書評、その他
Future Watch 書評、その他
2013年に読んだ本 ベスト10
今年読んだ本は198冊で、昨年の209冊には届かなかったが、2007年180冊、2008年136冊、2009年129冊、2010年132冊、2011年189冊ということで、このブログを始めてから2番目に多い本を読むことができたので、まずますかなと思う。入手していながらまだ読み残している本も多いので、今年も精力的に読んでいきたい。以下は今年のベスト10。
① 野崎まど 「knouw」
今年一番の収穫はこの本に出会ったこと。まだ作者の本はこの1冊しか読んでいないが、とにかく早く他の作品を読みたい(なかなか本屋さんでは見つけられないのが難点)
②横山秀夫 「64」
この本を読んだのがまだ今年だというのが不思議なくらい昔のような気がする。読んでいたときの興奮が今でも記憶に残っている。次の作品はまた数年後なのかもしれないが、待っただけの甲斐があったと思うだろう。
③朝井リョウ 「何者」
現代の若者とはこういうことなのかと思い知らされた1冊。同じ作者の「世界地図‥」も良かった。
④ユッシュ・エズラ・オールスン 「特捜部Q」
今年シリーズものを3冊読んだが、いずれもめちゃくちゃ面白かった。警察小説、ミステリー、ハードボイルド、いくつもの要素が詰まった傑作シリーズだ。
⑤窪美澄 「晴天の迷いクジラ」
なぜだか判らないが、非常に心を揺さぶられた1冊。この本の前に読んだ作者の作品があまりピンとこなかったので、期待度が低かっせいかもしれないが、予想外に面白かったと感じた1冊。
⑥岩合光昭 「ネコに金星」
写真集だが、まず表紙の写真に度肝を抜かれ、収められた写真1枚1枚に、ネコに対する愛情があふれ出ていて忘れがたい1冊。時々本箱から出してきて眺めるて、ニヤニヤするのが何とも楽しい。
⑦梓崎優 「リバーサイドチルドレン」
賛否が分かれる1冊だが、私には面白かったし、否定的な評者は「やや設定に無理がある」というが、あまり気にならず読めた。
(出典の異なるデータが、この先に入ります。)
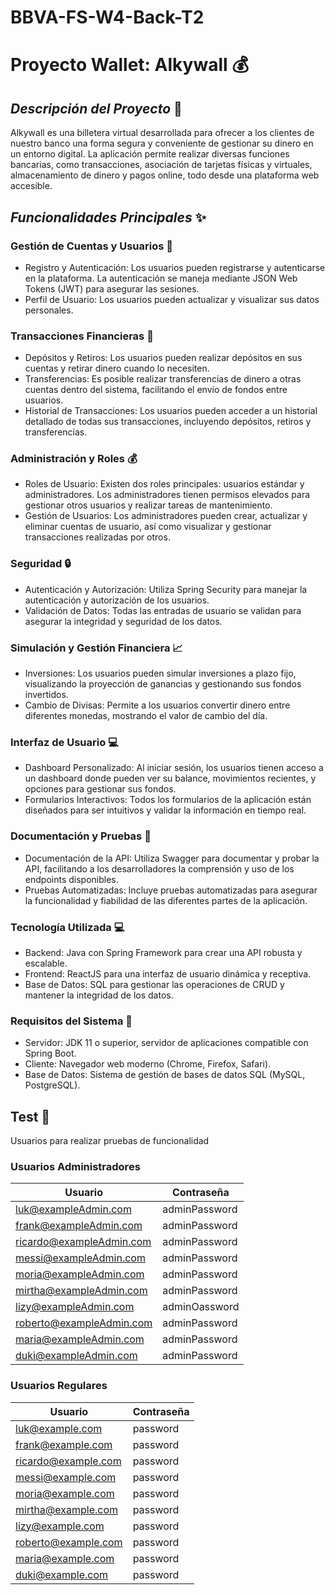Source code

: # BBVA-FS-W4-Back-T2
# **Proyecto Wallet: Alkywall** :moneybag:
## _Descripción del Proyecto_ :memo:
Alkywall es una billetera virtual desarrollada para ofrecer a los clientes de nuestro banco una forma segura y conveniente de gestionar su dinero en un entorno digital. La aplicación permite realizar diversas funciones bancarias, como transacciones, asociación de tarjetas físicas y virtuales, almacenamiento de dinero y pagos online, todo desde una plataforma web accesible.

## ***Funcionalidades Principales*** :sparkles:
### Gestión de Cuentas y Usuarios :bust_in_silhouette:
- Registro y Autenticación: Los usuarios pueden registrarse y autenticarse en la plataforma. La autenticación se maneja mediante JSON Web Tokens (JWT) para asegurar las sesiones.
- Perfil de Usuario: Los usuarios pueden actualizar y visualizar sus datos personales.
### Transacciones Financieras :money_with_wings:
- Depósitos y Retiros: Los usuarios pueden realizar depósitos en sus cuentas y retirar dinero cuando lo necesiten.
- Transferencias: Es posible realizar transferencias de dinero a otras cuentas dentro del sistema, facilitando el envío de fondos entre usuarios.
- Historial de Transacciones: Los usuarios pueden acceder a un historial detallado de todas sus transacciones, incluyendo depósitos, retiros y transferencias.
### Administración y Roles :moneybag:
- Roles de Usuario: Existen dos roles principales: usuarios estándar y administradores. Los administradores tienen permisos elevados para gestionar otros usuarios y realizar tareas de mantenimiento.
- Gestión de Usuarios: Los administradores pueden crear, actualizar y eliminar cuentas de usuario, así como visualizar y gestionar transacciones realizadas por otros.
### Seguridad :lock:
- Autenticación y Autorización: Utiliza Spring Security para manejar la autenticación y autorización de los usuarios.
- Validación de Datos: Todas las entradas de usuario se validan para asegurar la integridad y seguridad de los datos.
### Simulación y Gestión Financiera :chart_with_upwards_trend:
- Inversiones: Los usuarios pueden simular inversiones a plazo fijo, visualizando la proyección de ganancias y gestionando sus fondos invertidos.
- Cambio de Divisas: Permite a los usuarios convertir dinero entre diferentes monedas, mostrando el valor de cambio del día.
### Interfaz de Usuario :computer: 
- Dashboard Personalizado: Al iniciar sesión, los usuarios tienen acceso a un dashboard donde pueden ver su balance, movimientos recientes, y opciones para gestionar sus fondos.
- Formularios Interactivos: Todos los formularios de la aplicación están diseñados para ser intuitivos y validar la información en tiempo real.
### Documentación y Pruebas :rocket:
- Documentación de la API: Utiliza Swagger para documentar y probar la API, facilitando a los desarrolladores la comprensión y uso de los endpoints disponibles.
- Pruebas Automatizadas: Incluye pruebas automatizadas para asegurar la funcionalidad y fiabilidad de las diferentes partes de la aplicación.
### Tecnología Utilizada :computer:
- Backend: Java con Spring Framework para crear una API robusta y escalable.
- Frontend: ReactJS para una interfaz de usuario dinámica y receptiva.
- Base de Datos: SQL para gestionar las operaciones de CRUD y mantener la integridad de los datos.
### Requisitos del Sistema :bust_in_silhouette:
- Servidor: JDK 11 o superior, servidor de aplicaciones compatible con Spring Boot.
- Cliente: Navegador web moderno (Chrome, Firefox, Safari).
- Base de Datos: Sistema de gestión de bases de datos SQL (MySQL, PostgreSQL).
## Test 📝
Usuarios para realizar pruebas de funcionalidad
### Usuarios Administradores
| Usuario   | Contraseña    |
|-----------|---------------|
| luk@exampleAdmin.com  | adminPassword   |
| frank@exampleAdmin.com  | adminPassword   |
| ricardo@exampleAdmin.com  | adminPassword   |
| messi@exampleAdmin.com  | adminPassword   |
| moria@exampleAdmin.com  | adminPassword   |
| mirtha@exampleAdmin.com | adminPassword |
| lizy@exampleAdmin.com | adminOassword |
| roberto@exampleAdmin.com | adminPassword |
| maria@exampleAdmin.com | adminPassword |
| duki@exampleAdmin.com | adminPassword |

### Usuarios Regulares
| Usuario   | Contraseña    |
|-----------|---------------|
| luk@example.com  | password   |
| frank@example.com  | password   |
| ricardo@example.com  | password   |
| messi@example.com  | password   |
| moria@example.com  | password   |
| mirtha@example.com | password |
| lizy@example.com | password |
| roberto@example.com | password |
| maria@example.com | password |
| duki@example.com | password |

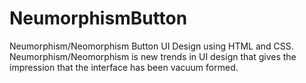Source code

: # NeumorphismButton
Neumorphism/Neomorphism Button UI Design using HTML and CSS.
Neumorphism/Neomorphism is new trends in UI design that gives the impression that the interface has been vacuum formed.
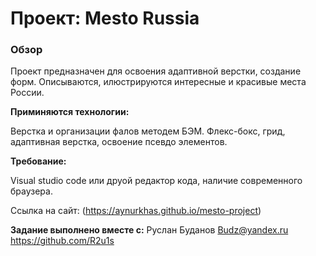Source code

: # Проект: Mesto Russia

### Обзор

Проект предназначен для освоения адаптивной верстки, создание форм. Описываются, илюстрируются интересные и красивые места России.

**Приминяются технологии:**

Верстка и организации фалов методем БЭМ. Флекс-бокс, грид, адаптивная верстка, освоение псевдо элементов.

**Требование:**

Visual studio code или друой редактор кода, наличие современного браузера.

Ссылка на сайт: (https://aynurkhas.github.io/mesto-project)

**Задание выполнено вместе с:**
Руслан Буданов
Budz@yandex.ru
https://github.com/R2u1s
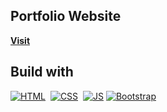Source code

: ## Portfolio Website

<a href="https://iqbalprasettya.github.io/" target="_blank">**Visit**</a>

## Build with

[![HTML](https://img.shields.io/badge/html5%20-%23E34F26.svg?&style=for-the-badge&logo=html5&logoColor=white)](https://en.wikipedia.org/wiki/HTML)&nbsp;
[![CSS](https://img.shields.io/badge/css3%20-%231572B6.svg?&style=for-the-badge&logo=css3&logoColor=white)](https://en.wikipedia.org/wiki/CSS)&nbsp;
[![JS](https://img.shields.io/badge/javascript%20-%23323330.svg?&style=for-the-badge&logo=javascript&logoColor=%23F7DF1E)](https://en.wikipedia.org/wiki/JavaScript)
[![Bootstrap](https://img.shields.io/badge/bootstrap%20-blueviolet.svg?&style=for-the-badge&logo=bootstrap&logoColor=white)](https://en.wikipedia.org/wiki/Bootstrap_(front-end_framework))















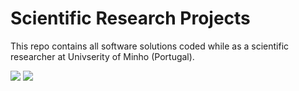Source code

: # Scientific Research Projects
This repo contains all software solutions coded while as a scientific researcher at Univserity of Minho (Portugal). 


![](https://views.whatilearened.today/views/github/aeonSolutions/AeonLabs-Scientific-Research-Projects.svg)
![](https://img.shields.io/github/downloads/aeonSolutions/AeonLabs-Scientific-Research-Projects/total?style=for-the-badge)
今年カンボジアに初めて出張で行った時に、この本を思い出して、胸が熱くなった。
⑧北大路公子 「苦手図鑑」等
今年初めて作者の本を読み、結局今刊行されている作者の単行本と文庫を全て読んでしまった。人に薦めるのは少し気恥ずかしいがめちゃくちゃ面白いことは請合う。
⑨辻村深月 「島はぼくらと」
作者の幅の広さを感じた1冊。「良い本を読むのは良いものだ」と当たり前の感想を強く感じた。
⑩ディビッド・ゴードン 「二流小説家」
まだまだ世界には面白い本がいっぱいだなと思った。3重のどんでん返しの二つ目までは予想がついたのだが、最後のどんでん返しはまさに意外すぎ。
(選外)
ダン・ブラウン 「インフェルノ」 待望の1冊。今年出てくれて良かった。
(ベスト新書)
内田樹 「修業論」 個人的には新書オールタイムベスト3に入る
鈴木光太郎 「ヒトの心はどう進化したのか」 随分賢くなった気がした
藤田伸二 「騎手の一分」 競馬はやらないがそれでも面白かった
(ベストコミック)
卯月妙子 「人間仮免中」 衝撃の1冊でした
イスラム過激派 宮田律
現在世界の色々なところで紛争を起こしている「イスラム過激派」について丁寧に解説してくれる本書。紛争に、他の宗教との衝突である「ジハード」と、同じイスラム教の宗派間の争いである「フィトナ」の2種類があり、現在の紛争のかなりの部分が後者であるいうことにまず驚かされた。また、この「フィトナ」増大の背景に、「アラブの春」の果実を巡る対立、所得格差の拡大、アメリカに対する立場を巡る対立の先鋭化等があるということも、なるほどと思わされた。最後の「日本にできること」などの記述も考えさせられる内容だ。1つだけ難点を言えば、現代の解説の記述だけでなく、その起源にまで遡った解説は、親切と言えば親切なのだが、固有名詞になじみのない素人には、出てくる固有名詞が増えてしまうという点で、やや判りにくさを助長してしまっているような気がした。(「イスラム過激派」 宮田律、角川ONEテーマ21)
もうブラック企業しか入れない 福澤徹三
ようやく景気の回復に伴って就職活動の状況も改善してきているのかと思ったが、この本を読む限りはそうでもないらしい。むしろ、世の中に「ブラック企業」が蔓延していて、待望の景気回復もそれに依存したものであるとすれば、事態は一層深刻になっているのかもしれないと危惧される。内容的には全体的に真新しい内容はないが、そうした現状を的確に把握した上での記述はかなり説得力がある感じがする。本書の面白いところは、(特に後半だが)随所に格言や名言がちりばめられているところだ。「愚者はさまよい、賢者は旅をする」とか「失敗はこれではうまくいかないことを確認できたという成功」など、うまい格言や名言等を拾い読みするだけでも賢くなった気がした。(「もうブラック企業しか入れない」 福澤徹三、幻統舎新書)
手入れという思想 養老孟司
著者が様々なところで行った講演内容を1冊にまとめた本書。色々な場所、色々なテーマでの講演が収録されているが、基本的な論旨にはかなり共通点が多いし、こうして文章にしてしまうとそれが「内容がだぶっている」と思えてしまうのが残念だが、多分耳から聞く講演では、そうした事はあまり気にならないのだろうと思う。そのあたりを斟酌して、文字にするときにそうした重複をカットしてしまうのか、講演そのものの臨場感を残すために手直しを最小限にとどめるのかの選択は難しいと思うが、本書の場合は、内容が思考実験のようなものに近いので、もう少し整理した方が良かったのではないかと思われた。(「手入れという思想」 養老孟司、新潮文庫)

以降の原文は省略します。